Contest continues over who will be Bulgaria’s next European Commissioner

Contest continues over who will be Bulgaria’s next European Commissioner

By Clive Leviev-Sawyer of the Sofia Globe

In parallel with the saga of deciding a date for Bulgaria’s early parliamentary elections is that of “formulating clear principles and rules for nominating the Bulgarian EU Commissioner”.

At consultations scheduled to be held on June 27, the leaders of the four political party groups in the National Assembly have the task of coming up with the long-awaited date for ahead-of-term national parliamentary elections. Even if they achieve that, amid the current acrimony, it is an open question how far they will get on the question of the European Commissioner.
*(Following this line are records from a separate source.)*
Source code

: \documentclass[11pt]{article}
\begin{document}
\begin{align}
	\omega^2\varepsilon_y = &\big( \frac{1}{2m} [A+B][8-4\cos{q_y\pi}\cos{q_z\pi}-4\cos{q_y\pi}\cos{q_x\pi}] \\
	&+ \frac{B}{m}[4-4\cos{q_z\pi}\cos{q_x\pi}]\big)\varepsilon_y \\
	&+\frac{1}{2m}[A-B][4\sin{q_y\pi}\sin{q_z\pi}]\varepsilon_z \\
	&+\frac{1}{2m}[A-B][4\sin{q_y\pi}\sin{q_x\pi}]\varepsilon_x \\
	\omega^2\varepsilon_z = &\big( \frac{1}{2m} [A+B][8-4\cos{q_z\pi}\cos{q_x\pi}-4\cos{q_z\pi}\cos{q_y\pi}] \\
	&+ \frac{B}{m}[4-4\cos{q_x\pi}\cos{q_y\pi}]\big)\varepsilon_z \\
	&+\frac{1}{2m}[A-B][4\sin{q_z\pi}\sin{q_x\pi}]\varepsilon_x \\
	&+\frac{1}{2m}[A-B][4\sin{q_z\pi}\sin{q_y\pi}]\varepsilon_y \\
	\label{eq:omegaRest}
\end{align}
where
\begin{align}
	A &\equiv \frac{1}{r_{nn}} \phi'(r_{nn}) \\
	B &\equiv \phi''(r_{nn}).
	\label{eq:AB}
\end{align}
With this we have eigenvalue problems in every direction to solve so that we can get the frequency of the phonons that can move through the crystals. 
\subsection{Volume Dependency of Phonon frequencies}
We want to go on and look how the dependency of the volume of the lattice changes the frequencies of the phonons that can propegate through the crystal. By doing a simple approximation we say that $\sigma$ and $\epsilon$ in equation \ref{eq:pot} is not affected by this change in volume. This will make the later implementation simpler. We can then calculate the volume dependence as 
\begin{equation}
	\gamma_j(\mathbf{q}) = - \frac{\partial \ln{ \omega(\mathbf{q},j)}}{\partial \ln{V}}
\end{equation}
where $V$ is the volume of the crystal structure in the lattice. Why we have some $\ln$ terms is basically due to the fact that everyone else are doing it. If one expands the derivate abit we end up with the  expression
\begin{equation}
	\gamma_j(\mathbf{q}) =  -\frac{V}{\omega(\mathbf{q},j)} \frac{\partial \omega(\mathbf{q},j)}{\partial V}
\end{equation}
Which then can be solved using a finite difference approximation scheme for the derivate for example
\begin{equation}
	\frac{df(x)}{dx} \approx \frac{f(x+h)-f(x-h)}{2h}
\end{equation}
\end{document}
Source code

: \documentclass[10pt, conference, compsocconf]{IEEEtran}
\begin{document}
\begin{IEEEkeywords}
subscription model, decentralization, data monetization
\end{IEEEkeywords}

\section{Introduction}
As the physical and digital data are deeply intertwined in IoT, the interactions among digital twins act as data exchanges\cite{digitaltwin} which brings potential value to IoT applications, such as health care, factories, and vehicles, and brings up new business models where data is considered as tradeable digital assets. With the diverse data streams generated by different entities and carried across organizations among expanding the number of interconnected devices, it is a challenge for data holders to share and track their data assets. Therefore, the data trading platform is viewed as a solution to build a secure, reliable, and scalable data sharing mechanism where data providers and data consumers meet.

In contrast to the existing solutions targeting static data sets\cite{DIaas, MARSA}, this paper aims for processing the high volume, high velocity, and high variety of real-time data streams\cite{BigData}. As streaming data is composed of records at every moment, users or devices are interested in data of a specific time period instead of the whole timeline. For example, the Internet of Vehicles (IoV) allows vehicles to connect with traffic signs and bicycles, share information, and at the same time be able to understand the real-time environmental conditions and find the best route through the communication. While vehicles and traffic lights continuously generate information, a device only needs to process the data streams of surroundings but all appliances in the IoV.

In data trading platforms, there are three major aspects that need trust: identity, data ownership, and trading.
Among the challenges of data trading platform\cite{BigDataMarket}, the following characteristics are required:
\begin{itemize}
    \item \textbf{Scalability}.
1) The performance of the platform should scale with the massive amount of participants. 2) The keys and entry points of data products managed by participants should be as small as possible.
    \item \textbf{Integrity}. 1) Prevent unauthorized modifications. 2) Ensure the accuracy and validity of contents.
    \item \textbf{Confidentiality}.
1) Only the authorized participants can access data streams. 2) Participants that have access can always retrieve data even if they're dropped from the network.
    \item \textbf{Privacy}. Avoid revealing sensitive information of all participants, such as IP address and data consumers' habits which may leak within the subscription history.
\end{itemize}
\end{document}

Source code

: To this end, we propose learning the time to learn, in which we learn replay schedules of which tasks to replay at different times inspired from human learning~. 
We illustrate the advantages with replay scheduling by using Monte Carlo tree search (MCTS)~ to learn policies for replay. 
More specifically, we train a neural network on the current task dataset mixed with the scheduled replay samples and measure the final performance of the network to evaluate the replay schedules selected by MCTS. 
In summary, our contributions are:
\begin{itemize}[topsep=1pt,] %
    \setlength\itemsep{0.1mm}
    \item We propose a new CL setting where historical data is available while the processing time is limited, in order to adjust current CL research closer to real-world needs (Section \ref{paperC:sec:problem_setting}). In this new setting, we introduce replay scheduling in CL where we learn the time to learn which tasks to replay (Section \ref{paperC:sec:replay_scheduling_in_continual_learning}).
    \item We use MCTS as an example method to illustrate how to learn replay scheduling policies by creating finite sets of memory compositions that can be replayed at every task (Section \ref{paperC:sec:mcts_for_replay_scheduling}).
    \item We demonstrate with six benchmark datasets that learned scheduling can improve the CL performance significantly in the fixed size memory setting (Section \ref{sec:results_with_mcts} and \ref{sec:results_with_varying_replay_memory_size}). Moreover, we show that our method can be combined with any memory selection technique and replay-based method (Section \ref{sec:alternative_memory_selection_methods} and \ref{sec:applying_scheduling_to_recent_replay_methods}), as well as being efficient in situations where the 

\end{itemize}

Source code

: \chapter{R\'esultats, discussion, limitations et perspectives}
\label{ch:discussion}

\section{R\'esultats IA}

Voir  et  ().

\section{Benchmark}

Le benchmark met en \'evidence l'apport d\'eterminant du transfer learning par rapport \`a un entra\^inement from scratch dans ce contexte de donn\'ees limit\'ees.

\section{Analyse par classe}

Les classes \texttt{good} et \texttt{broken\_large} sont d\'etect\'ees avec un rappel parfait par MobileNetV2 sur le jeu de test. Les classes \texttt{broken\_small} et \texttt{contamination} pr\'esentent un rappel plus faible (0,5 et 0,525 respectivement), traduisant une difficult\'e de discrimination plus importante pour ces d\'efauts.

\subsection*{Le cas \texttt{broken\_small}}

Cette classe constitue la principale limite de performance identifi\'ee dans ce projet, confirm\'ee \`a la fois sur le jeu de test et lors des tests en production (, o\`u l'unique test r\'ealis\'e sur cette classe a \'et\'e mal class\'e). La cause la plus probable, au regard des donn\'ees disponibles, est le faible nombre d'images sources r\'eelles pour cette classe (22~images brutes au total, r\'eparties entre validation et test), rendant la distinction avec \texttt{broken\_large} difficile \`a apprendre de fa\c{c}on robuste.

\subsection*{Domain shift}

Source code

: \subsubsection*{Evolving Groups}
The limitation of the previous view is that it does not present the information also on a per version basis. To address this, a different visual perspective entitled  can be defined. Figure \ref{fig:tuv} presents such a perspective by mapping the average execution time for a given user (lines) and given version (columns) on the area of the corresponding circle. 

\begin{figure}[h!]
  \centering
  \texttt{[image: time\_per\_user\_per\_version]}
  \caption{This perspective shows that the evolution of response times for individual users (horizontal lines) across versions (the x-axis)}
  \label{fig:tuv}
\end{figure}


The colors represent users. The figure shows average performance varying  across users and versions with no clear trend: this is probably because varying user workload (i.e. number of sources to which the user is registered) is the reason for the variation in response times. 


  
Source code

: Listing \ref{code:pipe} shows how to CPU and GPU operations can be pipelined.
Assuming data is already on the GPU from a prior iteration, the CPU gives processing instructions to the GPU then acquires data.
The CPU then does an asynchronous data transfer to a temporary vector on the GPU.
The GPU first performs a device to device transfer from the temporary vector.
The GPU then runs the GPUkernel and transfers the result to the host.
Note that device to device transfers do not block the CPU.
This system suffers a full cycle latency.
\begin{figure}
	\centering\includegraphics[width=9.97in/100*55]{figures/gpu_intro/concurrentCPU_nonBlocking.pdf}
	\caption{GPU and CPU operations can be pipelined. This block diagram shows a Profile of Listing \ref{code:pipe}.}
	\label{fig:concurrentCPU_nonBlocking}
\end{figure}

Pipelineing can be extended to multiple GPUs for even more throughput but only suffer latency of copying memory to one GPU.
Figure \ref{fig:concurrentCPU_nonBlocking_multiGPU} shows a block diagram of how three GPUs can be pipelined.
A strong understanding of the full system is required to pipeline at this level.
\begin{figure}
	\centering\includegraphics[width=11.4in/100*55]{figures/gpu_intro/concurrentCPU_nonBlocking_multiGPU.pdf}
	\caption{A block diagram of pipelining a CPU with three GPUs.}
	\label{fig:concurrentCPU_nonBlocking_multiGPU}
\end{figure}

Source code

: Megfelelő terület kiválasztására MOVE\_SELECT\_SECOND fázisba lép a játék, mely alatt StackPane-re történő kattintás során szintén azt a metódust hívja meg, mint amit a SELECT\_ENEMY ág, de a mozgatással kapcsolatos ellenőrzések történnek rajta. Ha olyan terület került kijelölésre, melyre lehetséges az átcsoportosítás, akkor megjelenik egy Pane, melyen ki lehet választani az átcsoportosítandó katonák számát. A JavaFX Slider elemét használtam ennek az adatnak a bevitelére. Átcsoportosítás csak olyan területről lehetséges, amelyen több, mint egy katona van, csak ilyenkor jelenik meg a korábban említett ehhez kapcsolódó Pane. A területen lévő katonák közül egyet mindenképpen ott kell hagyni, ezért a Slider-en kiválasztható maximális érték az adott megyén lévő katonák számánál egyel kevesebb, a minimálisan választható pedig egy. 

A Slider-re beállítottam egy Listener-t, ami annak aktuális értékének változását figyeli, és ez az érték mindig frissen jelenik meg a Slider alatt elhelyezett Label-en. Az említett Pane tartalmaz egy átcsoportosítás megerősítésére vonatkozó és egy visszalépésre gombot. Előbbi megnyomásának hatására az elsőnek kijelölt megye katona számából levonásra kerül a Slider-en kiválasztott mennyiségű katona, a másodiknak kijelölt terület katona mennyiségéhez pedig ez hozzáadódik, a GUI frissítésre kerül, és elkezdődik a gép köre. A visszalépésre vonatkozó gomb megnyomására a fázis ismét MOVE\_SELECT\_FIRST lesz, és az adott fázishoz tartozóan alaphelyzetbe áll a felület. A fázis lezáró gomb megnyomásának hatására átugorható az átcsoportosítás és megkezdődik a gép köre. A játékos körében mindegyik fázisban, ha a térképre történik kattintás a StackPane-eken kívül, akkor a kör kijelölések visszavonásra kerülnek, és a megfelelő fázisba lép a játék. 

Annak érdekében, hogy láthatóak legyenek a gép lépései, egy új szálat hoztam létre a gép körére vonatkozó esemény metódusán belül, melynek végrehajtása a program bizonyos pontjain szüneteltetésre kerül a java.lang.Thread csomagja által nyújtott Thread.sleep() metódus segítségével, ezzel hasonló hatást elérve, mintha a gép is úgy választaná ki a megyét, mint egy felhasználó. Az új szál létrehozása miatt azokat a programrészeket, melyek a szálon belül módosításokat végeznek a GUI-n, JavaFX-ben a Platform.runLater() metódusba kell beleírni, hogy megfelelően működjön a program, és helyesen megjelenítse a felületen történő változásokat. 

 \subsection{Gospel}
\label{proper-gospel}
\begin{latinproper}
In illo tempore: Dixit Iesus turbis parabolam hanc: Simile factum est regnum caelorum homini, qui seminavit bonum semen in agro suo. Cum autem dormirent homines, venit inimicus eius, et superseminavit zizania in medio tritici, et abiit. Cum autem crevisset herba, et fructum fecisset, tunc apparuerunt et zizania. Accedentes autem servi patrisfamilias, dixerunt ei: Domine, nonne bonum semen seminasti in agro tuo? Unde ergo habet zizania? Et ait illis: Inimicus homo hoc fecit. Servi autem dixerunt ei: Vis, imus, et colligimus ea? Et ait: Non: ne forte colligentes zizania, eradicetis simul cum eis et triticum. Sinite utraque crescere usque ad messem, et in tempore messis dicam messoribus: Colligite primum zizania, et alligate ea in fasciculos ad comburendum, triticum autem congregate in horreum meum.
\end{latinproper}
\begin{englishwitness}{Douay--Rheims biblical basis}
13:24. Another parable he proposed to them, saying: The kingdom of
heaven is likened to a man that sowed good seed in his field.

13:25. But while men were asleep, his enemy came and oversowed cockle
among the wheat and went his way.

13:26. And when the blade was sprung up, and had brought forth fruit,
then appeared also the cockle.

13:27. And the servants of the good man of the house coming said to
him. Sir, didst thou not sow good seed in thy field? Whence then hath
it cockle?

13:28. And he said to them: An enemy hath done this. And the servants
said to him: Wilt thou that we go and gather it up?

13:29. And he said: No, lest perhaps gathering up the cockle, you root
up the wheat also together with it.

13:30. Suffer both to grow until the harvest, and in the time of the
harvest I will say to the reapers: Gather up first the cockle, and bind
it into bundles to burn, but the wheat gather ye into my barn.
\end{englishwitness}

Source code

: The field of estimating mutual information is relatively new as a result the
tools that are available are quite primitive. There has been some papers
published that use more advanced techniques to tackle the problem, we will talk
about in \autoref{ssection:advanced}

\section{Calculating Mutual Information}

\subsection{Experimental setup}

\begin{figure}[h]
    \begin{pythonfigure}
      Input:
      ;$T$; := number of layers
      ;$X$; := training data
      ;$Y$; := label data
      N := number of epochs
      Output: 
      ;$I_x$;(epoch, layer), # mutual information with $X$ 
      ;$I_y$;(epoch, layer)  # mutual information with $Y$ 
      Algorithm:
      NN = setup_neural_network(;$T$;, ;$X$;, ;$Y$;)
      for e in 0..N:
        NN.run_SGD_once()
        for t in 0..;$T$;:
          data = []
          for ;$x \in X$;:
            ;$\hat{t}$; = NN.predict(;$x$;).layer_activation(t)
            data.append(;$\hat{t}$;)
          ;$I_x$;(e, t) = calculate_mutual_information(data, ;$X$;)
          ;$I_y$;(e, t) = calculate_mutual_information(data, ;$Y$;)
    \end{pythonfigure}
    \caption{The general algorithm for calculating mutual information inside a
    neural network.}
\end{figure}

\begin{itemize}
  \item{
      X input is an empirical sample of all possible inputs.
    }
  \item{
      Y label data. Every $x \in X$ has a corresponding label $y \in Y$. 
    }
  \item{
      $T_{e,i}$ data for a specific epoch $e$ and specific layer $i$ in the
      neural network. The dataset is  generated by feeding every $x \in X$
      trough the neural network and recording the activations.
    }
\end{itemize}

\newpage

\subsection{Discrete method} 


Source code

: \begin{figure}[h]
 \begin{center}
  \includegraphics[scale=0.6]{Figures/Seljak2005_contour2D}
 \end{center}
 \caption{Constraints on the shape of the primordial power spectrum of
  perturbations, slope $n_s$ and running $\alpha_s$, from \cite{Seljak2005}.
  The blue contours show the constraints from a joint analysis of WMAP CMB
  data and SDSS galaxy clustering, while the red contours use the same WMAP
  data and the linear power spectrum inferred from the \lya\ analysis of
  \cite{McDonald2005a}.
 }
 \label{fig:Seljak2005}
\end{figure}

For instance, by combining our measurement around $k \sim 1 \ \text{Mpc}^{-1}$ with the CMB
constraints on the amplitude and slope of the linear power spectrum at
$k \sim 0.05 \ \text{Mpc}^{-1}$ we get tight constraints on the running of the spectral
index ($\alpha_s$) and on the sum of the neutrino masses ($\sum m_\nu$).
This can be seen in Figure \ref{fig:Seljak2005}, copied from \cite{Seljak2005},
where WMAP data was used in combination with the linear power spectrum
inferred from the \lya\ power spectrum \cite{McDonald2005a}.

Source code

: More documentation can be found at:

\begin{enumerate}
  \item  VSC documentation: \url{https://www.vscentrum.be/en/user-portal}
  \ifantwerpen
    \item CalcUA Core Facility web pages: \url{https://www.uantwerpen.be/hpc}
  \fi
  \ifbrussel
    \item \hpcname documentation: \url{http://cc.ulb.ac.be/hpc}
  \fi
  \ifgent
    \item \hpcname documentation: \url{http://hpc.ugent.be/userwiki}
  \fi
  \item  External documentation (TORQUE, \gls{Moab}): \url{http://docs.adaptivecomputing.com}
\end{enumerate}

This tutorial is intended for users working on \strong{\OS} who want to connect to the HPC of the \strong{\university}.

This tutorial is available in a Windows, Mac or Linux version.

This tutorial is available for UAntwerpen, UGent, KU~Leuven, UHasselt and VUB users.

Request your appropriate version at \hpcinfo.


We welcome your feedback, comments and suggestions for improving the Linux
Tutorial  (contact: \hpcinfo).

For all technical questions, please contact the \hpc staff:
After the decisive defeat of the Bulgarian Socialist Party, current holder of the mandate to govern, in May 25 European Parliament elections, centre-right opposition GERB insisted that the current cabinet had no moral right to appoint the commissioner.

Like other EU countries, Bulgaria has limited time to come up with its nomination for the new European Commission. The vote on the new EC President by the European Parliament is scheduled to take place between July 14 and 17.

The EC President should then name his commission nominees, in effect acting on the names given him by member countries. European Parliament hearings of commissioner-designates are to take place in September.

This latter month is the same as that seen as likely to be the time that Bulgaria holds its elections, although what if anything Bulgaria’s perpetually squabbling political leaders come up with on the issue on June 27 remains to be seen.

Various factors influence the dispute, beyond who should be naming the commissioner.

One is the ambition of BSP leader Sergei Stanishev to get the post, although his political fate is unclear not only because of the party’s latest defeat but also because of turbulence within the party over a number of issues, including his decision to break his promise not to take up the MEP seat to which he has been elected.

Stanishev’s ambitions, however damaged they may be by his current troubles, rankle particularly with centre-right forces that could have a chance of forming the next governing coalition. One problem is, of course, the anomaly of Bulgaria having a European Commissioner with a five-year term not only from a different political family that would be governing the country, but also the leader of the BSP and of the EU-wide Party of European Socialists – in turn, for however long Stanishev might hold on to those posts.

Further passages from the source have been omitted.